Naïve Quitting
My first real job was as the librarian at Warner/Chappell Music.
I loved it. I was 20 years old, just graduated college, just moved to New York City. I took it really seriously and learned a lot.
After 2½ years, though, I decided to quit to be a full-time musician. (Partially because I was too happy there! I was scared that if I didn’t force myself to quit, I’d never leave. Too comfortable.)
Since I had never quit a job before, and didn’t know how, I did what seemed to be the respectful and considerate thing to do: I found and trained my replacement.
(It wasn’t my boss’s fault I wanted to quit, so why should I make it his problem? If I want to quit, it’s my problem.)
I called on my old friend Nikki, who I knew would be perfect, and offered her my job at my current salary.
She came with me to the office for a week while I trained her in every aspect of the job.

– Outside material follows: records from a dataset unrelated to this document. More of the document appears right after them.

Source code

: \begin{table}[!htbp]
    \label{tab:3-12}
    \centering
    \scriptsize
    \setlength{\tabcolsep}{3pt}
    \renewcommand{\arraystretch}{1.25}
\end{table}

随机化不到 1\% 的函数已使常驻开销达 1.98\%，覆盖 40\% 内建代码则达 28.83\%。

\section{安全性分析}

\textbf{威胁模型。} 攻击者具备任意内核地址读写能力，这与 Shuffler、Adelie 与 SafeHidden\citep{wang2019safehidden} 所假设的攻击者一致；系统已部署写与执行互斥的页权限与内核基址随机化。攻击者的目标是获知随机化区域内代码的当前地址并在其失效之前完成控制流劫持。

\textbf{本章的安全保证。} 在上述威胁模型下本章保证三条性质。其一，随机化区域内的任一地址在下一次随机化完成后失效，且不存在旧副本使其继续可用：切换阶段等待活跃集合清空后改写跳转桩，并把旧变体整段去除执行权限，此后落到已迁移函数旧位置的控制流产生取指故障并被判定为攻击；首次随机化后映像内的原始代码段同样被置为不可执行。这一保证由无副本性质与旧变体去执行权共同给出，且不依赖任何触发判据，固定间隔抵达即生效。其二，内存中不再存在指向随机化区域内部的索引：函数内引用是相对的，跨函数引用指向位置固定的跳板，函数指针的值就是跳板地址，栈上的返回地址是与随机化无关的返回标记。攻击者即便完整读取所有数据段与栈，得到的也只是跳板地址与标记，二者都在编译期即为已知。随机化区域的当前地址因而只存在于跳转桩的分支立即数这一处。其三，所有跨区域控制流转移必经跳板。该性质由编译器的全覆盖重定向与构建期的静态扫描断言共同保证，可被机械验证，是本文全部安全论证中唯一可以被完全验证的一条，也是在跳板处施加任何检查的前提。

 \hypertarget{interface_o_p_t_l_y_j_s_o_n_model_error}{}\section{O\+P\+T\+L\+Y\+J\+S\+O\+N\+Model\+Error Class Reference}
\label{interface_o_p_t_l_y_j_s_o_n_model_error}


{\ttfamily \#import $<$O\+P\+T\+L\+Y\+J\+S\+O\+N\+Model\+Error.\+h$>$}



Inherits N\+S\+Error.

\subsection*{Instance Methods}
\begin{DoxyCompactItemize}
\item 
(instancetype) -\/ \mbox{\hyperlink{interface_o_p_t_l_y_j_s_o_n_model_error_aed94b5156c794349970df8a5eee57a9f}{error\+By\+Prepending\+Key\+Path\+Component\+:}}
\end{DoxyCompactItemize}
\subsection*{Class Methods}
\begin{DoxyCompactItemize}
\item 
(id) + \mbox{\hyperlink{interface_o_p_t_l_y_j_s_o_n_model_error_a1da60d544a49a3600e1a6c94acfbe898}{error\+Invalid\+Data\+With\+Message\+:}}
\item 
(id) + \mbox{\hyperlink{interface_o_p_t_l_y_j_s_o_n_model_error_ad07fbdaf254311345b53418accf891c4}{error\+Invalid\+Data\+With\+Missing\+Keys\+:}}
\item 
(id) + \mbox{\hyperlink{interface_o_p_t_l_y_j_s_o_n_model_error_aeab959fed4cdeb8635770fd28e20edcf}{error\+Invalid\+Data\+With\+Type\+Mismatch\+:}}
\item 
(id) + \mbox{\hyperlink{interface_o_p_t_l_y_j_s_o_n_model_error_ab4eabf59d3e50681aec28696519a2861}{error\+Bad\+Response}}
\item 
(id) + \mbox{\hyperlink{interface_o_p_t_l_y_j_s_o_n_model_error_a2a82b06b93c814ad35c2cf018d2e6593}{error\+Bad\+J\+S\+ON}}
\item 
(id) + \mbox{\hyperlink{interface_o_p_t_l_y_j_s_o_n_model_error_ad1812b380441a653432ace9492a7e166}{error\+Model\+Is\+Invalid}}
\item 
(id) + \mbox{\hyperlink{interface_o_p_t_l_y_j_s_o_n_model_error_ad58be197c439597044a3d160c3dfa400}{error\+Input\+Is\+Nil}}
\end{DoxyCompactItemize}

Once she had it mastered, I went into my boss’s office on a Friday afternoon and said, “I need to quit now, but I’ve already trained my replacement. She’s great. She’ll take over for me starting Monday.”
My boss just looked a little stunned, then said, “Uh. Well. OK. We’ll miss you. Tell her to see HR about the paperwork.” And that was that.
Ten years later, I was running my own company, and for the first time, an employee told me he needed to quit.
I said, “Drag. Well. OK. I wish you the best! Who’s your replacement?”
He looked confused.
I said, “Have you found and trained a replacement yet?”
He looked a little stunned, then said, “No.... I think that’s your job.”
Now I was stunned. I asked a few friends, and found out he was right. People can just quit a job without finding and training their replacement. I had no idea. All these years, I just assumed what I did was normal.
There’s a benefit to being naïve to the norms of the world — deciding from scratch what seems like the right thing to do, instead of just doing what others do.